The proposal counters efforts by President Barack Obama and Democrats to expand the payroll tax cut and pay for it by imposing a 3.25 percent surtax on income above $1 million. Procedural votes on the competing proposals could occur in the Senate as early as today, and lawmakers don't expect either approach to advance because of continued differences between the parties.

"This is the same argument we've been having time after time, just in different contexts," Representative John Yarmuth, a Kentucky Democrat, said in an interview yesterday.

A 2 percentage point reduction in the payroll tax for employees expires Dec. 31. Obama has been urging Congress to extend it and expand it. He told an audience in Scranton, Pennsylvania, yesterday the U.S. economy would suffer a "massive blow" if Congress lets it expire.

"I want to make sure that we do this responsibly," he said. "So what I've said is to pay for this tax cut, we need to ask wealthy Americans to pay their fair share."
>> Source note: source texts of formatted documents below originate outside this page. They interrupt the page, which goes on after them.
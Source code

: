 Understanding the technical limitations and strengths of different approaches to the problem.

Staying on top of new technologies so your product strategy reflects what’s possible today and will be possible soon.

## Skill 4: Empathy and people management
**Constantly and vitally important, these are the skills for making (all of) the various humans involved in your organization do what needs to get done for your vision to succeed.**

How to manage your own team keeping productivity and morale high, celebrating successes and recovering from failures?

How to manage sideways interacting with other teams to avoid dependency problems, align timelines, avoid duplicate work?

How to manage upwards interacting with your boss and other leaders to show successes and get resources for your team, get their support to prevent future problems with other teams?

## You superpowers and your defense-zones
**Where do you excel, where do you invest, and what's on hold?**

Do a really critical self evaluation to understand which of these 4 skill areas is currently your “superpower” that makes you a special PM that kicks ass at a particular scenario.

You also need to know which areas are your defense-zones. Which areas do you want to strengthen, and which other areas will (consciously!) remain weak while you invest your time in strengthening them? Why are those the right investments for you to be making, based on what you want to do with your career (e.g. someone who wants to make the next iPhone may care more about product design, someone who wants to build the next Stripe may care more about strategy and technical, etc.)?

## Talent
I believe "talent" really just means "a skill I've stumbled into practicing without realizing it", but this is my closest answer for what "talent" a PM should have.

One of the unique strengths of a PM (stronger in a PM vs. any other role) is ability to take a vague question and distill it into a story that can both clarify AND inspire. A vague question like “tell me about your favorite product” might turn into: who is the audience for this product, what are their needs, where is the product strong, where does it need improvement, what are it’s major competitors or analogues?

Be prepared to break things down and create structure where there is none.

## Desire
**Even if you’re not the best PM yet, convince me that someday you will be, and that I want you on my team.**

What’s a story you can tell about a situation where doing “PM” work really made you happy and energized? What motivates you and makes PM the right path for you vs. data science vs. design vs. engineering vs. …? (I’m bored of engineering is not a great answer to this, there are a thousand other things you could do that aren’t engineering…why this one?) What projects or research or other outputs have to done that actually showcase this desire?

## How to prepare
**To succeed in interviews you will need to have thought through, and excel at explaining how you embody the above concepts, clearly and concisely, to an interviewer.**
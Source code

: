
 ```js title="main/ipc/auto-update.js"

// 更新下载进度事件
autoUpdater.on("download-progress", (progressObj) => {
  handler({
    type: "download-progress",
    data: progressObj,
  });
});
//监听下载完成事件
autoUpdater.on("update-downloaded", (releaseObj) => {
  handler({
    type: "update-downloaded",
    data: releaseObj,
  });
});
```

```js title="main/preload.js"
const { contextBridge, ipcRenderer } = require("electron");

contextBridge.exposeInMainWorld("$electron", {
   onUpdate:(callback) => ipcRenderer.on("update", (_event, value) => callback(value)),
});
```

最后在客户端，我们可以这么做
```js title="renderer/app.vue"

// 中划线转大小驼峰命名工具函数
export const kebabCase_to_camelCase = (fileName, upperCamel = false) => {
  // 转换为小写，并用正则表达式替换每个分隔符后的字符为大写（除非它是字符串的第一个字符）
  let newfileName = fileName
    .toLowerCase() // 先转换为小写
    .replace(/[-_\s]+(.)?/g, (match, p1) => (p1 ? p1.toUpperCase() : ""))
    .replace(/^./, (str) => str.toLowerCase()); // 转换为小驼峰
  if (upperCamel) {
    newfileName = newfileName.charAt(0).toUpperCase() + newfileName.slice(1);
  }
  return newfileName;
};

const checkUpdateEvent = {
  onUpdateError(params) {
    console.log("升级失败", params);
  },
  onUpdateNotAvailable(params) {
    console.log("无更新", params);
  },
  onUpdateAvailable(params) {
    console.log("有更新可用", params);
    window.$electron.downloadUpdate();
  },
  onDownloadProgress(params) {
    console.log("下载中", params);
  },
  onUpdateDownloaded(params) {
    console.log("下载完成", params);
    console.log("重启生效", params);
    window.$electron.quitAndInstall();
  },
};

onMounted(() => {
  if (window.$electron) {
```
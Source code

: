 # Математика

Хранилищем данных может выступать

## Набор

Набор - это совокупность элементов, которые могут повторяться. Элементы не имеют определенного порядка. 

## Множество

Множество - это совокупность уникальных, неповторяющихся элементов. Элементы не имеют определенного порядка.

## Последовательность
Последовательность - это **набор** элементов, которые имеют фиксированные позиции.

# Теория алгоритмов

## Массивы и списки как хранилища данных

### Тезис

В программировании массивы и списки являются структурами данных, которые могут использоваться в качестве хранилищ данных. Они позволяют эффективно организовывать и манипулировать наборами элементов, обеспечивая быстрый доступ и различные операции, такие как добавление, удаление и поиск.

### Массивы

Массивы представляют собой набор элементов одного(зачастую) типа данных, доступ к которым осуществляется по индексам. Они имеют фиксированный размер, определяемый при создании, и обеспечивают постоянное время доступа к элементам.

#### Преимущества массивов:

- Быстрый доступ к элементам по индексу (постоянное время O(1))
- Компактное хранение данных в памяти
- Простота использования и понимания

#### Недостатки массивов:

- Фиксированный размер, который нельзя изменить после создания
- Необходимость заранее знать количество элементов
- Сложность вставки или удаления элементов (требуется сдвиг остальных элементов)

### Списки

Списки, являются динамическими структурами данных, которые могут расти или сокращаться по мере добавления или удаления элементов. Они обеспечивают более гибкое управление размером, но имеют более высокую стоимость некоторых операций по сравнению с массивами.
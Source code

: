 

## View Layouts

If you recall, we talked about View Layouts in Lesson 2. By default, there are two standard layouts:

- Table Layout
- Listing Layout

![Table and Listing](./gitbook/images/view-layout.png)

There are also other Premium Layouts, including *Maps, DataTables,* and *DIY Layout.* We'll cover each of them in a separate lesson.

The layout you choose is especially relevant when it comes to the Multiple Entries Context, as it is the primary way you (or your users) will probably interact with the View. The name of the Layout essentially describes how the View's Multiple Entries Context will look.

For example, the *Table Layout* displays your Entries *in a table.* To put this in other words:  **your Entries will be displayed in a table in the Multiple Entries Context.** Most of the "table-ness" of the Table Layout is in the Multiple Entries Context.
At a New York City fundraiser later in the day, Obama sounded a more conciliatory note as he referred to recent remarks by House Speaker John Boehner of Ohio and Senate Minority Leader Mitch McConnell of Kentucky.

Middle-Class Families

Obama said the Republican leaders "over the last couple of days" have indicated "that it probably does make sense not to have taxes go up for middle-class families, particularly since they've all taken an oath not to raise taxes." Obama said "additional progress in the next couple of weeks" may be possible.

Many Republican lawmakers have signed a no-tax-increase pledge promoted by activist Grover Norquist.

Republicans have resisted the Democrats' tax increases, and lawmakers said they weren't sure what proposal could win enough support to become law. Representative Tom Cole, an Oklahoma Republican, said members of his party were still trying to reach a consensus among themselves.